As I have often done in the past, I am cross-posting an op-ed by my friend, Tammi Rossman-Benjamin of the Amcha Initiative, which appears in the Jewish Journal (Los Angeles). It concerns the California Faculty Association (CFA), which represents teachers in the California State University (CSU) system, which comprises 23 campuses. This organization has been working to dilute protections for Jewish students in California Assembly Bill 715, which was an attempt to eliminate any anti-Semitism in California's ethnic studies curricula in K-12.
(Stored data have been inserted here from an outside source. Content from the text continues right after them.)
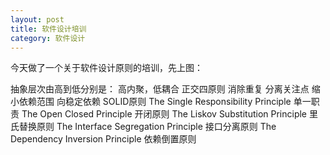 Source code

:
 ```yaml
---
layout: post
title: 软件设计培训
category: 软件设计
---
```


今天做了一个关于软件设计原则的培训，先上图：

抽象层次由高到低分别是：
高内聚，低耦合
正交四原则
  消除重复
  分离关注点
  缩小依赖范围
  向稳定依赖
SOLID原则
  The Single Responsibility Principle 单一职责
  The Open Closed Principle 开闭原则
  The Liskov Substitution Principle 里氏替换原则
  The Interface Segregation Principle 接口分离原则
  The Dependency Inversion Principle 依赖倒置原则
  
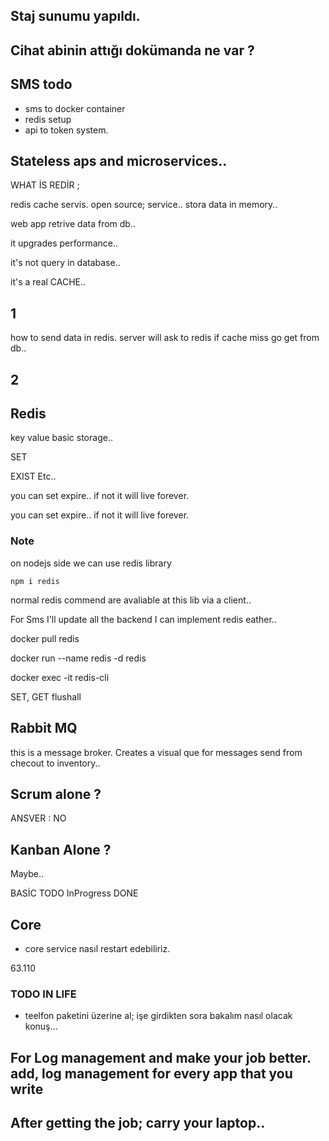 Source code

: ## Staj sunumu yapıldı.
## Cihat abinin attığı dokümanda ne var ?
## SMS todo
- sms to docker container
- redis setup
- api to token system.
## Stateless aps and microservices..




WHAT İS REDİR
;

redis cache servis.
open source; service..
stora data in memory..

web app retrive data from db..

it upgrades performance..

it's not query in database..

it's a real CACHE..




## 1

how to send data in redis.
server will ask to redis if cache miss
go get from db..


## 2





## Redis
key value basic storage..

SET <key> <value>

EXIST Etc.. 



you can set expire.. 
if not it will live forever.


you can set expire.. 
if not it will live forever.


### Note
on nodejs side we can use redis library
```
npm i redis
```


normal redis commend are avaliable at this lib via a client..


For Sms I'll update all the backend I can implement redis eather..


docker pull redis

docker run --name redis -d redis




docker exec -it <containerID> redis-cli



SET, GET flushall







## Rabbit MQ

this is a message broker.
Creates a visual que for messages send from checout to inventory..







## Scrum alone ?
ANSVER : NO

## Kanban Alone ?
Maybe..


BASİC
TODO
InProgress
DONE



## Core

- core service nasıl restart edebiliriz.

63.110






### TODO IN LIFE

- teelfon paketini üzerine al; işe girdikten sora bakalım nasıl olacak konuş...



## For Log management and make your job better. add, log management for every app that you write



## After getting the job; carry your laptop..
In the article, Tammi points out three professors who are leading the charge: Melina Abdullah of California State University at Los Angeles, Theresa Montaño, California State University at Northridge, and Rabab Abdulhadi of San Francisco State. Of the three, it was Abdulhadi who caught my attention. I have written often about her on this site. I vividly recall the time she was scheduled to speak at UC Irvine, in 2015, and somehow never materialized on stage after I showed up with my video camera, and a dean who was present refused to enforce the Muslim Students Union's demand that no videotaping be done. Three chairs were sitting on the stage, and nobody ever sat in them. Instead, organizers hurriedly organized a Skype interview with some Palestinian character in Washington DC.
I find it greatly concerning that activist professors in the California State University system, as well as the University of California system, are so intent on indoctrinating our children in elementary and secondary schools with so many negative references to Jews, as outlined by Tammi. We have a serious problem of anti-Semitism, largely due to the constant anti-Israel propaganda on behalf of the Palestinian cause. First, it was in our universities, and now it is spreading to K-12, largely thanks to academic activists. They should stay out of our elementary and secondary schools and worry about their university campuses, which are in sorry shape, I must say (because of them).